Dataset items

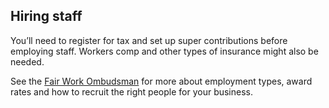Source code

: ## Hiring staff


You’ll need to register for tax and set up super contributions before employing staff.  Workers comp and other types of insurance might also be needed.

See the [Fair Work Ombudsman](https://www.fairwork.gov.au/find-help-for/small-business/hiring-employees) for more about employment types, award rates and how to recruit the right people for your business.
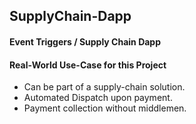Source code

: ## SupplyChain-Dapp
#### Event Triggers / Supply Chain Dapp

#### Real-World Use-Case for this Project
- Can be part of a supply-chain solution.
- Automated Dispatch upon payment.
- Payment collection without middlemen.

### WORK REQUEST
Pull out every line in the data above that has the word "staff".

### WRITTEN SOLUTION
: ## Hiring staff
You’ll need to register for tax and set up super contributions before employing staff.  Workers comp and other types of insurance might also be needed.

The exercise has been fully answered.